• _Input material_:
=== Begin Enclosure ===

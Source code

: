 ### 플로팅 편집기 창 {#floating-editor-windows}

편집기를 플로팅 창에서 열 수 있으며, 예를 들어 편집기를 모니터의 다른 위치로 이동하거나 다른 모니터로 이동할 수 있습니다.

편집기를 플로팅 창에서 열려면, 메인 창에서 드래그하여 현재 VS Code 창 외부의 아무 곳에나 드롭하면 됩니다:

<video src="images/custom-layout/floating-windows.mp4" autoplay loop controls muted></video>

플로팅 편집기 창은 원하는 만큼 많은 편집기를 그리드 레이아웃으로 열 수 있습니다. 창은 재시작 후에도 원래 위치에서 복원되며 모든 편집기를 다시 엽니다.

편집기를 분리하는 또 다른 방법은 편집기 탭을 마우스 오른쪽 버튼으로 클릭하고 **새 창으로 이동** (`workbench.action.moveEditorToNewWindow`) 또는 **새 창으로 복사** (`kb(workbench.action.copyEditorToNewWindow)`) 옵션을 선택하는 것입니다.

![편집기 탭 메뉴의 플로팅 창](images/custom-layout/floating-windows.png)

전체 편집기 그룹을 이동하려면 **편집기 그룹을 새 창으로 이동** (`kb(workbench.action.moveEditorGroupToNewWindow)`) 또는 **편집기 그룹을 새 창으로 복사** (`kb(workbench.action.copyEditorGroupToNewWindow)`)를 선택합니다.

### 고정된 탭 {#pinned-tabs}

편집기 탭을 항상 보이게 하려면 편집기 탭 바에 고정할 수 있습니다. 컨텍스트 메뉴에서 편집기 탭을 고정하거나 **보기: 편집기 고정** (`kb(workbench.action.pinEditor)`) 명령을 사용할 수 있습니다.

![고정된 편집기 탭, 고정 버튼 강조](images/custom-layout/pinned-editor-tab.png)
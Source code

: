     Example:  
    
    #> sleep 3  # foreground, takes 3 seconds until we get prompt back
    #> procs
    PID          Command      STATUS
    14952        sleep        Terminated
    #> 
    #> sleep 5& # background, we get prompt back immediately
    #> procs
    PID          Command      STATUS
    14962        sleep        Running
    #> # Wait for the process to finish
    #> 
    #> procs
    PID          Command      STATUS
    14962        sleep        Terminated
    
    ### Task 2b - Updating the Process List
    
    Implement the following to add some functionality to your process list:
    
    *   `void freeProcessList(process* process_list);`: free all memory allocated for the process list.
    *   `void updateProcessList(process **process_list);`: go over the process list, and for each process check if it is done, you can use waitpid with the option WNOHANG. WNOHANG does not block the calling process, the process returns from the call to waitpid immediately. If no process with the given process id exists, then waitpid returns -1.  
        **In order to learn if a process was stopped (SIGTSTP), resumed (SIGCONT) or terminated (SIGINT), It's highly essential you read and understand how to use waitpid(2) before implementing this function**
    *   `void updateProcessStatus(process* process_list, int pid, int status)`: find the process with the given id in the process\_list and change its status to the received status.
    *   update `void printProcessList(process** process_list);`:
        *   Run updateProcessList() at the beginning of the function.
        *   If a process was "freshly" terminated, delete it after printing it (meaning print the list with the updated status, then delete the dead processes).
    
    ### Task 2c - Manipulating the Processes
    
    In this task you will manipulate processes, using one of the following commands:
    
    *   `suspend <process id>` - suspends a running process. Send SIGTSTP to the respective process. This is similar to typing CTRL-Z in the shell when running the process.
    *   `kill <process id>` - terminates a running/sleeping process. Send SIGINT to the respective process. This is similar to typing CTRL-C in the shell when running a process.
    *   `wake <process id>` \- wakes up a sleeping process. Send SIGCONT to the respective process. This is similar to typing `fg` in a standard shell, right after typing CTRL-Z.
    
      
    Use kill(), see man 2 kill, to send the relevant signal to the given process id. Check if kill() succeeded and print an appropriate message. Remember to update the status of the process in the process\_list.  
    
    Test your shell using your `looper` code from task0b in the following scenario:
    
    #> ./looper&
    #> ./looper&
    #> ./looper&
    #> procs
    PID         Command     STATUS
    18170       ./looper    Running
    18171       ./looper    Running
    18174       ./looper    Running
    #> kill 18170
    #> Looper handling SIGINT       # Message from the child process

=== End Enclosure ===

• _Problem statement_: Show the lines from the data above that contain the string "with".

• _Answer to the problem_:
    *   `void updateProcessList(process **process_list);`: go over the process list, and for each process check if it is done, you can use waitpid with the option WNOHANG. WNOHANG does not block the calling process, the process returns from the call to waitpid immediately. If no process with the given process id exists, then waitpid returns -1.  
    *   `void updateProcessStatus(process* process_list, int pid, int status)`: find the process with the given id in the process\_list and change its status to the received status.
        *   If a process was "freshly" terminated, delete it after printing it (meaning print the list with the updated status, then delete the dead processes).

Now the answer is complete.